However, I would like to train Donut on a new language before I fine-tune the model. As I have read, there is little difference between the initial pre-training of Donut and the fine-tuning. However, I wonder why so far only the training via the command line is specified on the official repo: python train.py --config config/base.yaml --exp_version "base".
My question: can I change the code from the blogpost so that I can re-train / further fine-tune the model on a unseen language (i.e. the task of predicting the words on an image) with the {"file_name": "image_138.jpg", "ground_truth": "{\"gt_parse\": {\"text_sequence\": \"... \"}}"} format?
If this is possible, what do I need to change? Some code snippets or hints would be super helpful!
@amyeroberts Philipp told me you might help me with this question?
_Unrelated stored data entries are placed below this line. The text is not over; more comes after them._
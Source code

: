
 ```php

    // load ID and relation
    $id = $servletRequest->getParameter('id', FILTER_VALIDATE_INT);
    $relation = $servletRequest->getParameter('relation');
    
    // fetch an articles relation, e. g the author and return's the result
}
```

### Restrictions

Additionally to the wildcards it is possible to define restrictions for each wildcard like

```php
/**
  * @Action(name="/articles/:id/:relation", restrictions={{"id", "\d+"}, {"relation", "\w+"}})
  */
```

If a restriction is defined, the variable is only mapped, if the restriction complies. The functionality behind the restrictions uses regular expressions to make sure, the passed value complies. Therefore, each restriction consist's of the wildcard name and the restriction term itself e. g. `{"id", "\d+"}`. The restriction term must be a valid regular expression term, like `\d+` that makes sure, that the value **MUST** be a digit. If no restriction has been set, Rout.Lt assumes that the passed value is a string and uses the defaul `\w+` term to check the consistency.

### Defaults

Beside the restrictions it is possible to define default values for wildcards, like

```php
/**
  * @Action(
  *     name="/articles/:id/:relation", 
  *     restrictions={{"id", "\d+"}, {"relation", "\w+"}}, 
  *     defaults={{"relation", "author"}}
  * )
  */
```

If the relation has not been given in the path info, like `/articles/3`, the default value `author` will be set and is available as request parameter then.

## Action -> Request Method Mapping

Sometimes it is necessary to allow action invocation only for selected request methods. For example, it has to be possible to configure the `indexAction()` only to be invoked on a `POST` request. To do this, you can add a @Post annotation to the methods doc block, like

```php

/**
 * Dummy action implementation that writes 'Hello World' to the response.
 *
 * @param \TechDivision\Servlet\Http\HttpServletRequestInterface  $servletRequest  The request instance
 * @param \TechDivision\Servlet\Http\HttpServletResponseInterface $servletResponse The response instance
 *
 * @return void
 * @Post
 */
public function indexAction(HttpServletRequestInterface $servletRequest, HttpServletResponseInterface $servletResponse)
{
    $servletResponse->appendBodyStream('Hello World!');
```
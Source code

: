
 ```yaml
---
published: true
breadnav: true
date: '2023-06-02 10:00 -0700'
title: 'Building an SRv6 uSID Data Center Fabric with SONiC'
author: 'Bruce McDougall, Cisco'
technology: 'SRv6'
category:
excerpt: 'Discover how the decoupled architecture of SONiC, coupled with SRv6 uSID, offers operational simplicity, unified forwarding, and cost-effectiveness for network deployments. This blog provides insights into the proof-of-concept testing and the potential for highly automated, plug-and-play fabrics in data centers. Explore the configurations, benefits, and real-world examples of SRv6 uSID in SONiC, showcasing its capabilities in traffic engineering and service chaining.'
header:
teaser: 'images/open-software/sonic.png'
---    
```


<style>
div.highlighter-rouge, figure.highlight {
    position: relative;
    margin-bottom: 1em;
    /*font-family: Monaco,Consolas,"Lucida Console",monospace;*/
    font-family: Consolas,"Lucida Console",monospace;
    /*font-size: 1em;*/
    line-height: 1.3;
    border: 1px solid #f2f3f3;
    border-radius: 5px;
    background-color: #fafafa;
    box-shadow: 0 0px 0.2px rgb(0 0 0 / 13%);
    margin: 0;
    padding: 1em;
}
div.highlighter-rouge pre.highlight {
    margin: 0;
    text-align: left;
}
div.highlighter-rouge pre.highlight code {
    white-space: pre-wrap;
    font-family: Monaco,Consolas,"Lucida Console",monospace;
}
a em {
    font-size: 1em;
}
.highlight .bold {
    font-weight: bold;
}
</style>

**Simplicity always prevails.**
Hi @ChrisDelClea, thanks for your question! I’m not super familiar with the finetuning code, but I can try and help
It’s certainly possible to fine tune the Donut model on a new language. With regards to the question:
can I change the code from the blogpost so that I can re-train / further fine-tune the model on a unseen language (i.e. the task of predicting the words on an image) with the {"file_name": "image_138.jpg", "ground_truth": "{\"gt_parse\": {\"text_sequence\": \"... \"}}"} format?
are you asking what changes are required to take a dataset shown in the official repo to use it in the fine-tuning blog post?
In addition to getting the code to run with a new dataset, there might be other considerations too. For example, the tokenizer used might have had its vocabulary and tokens based on only English inputs.
Yes exactly that dataset format for the reading task:
#### For (Pseudo) Text Reading Task
The `gt_parse` looks like `{"text_sequence" : "word1 word2 word3 ... "}`
- This task is also a pre-training task of Donut model.
How would i have to change the code from the blogpost to train on that format?
Regarding the tokenizer: Is there a way to change the used tokenizer inside DeonutProcessor in my fine-tuning code on new language?
I want to replace the following tokenizer to a german one:
Hi @ChrisDelClea
I have the same objective, which is pre-train Donut on a new language (Arabic in my case), I don’t know if u succeded to do so.
If u have any instructions/code on this matter I’ll be very happy to know.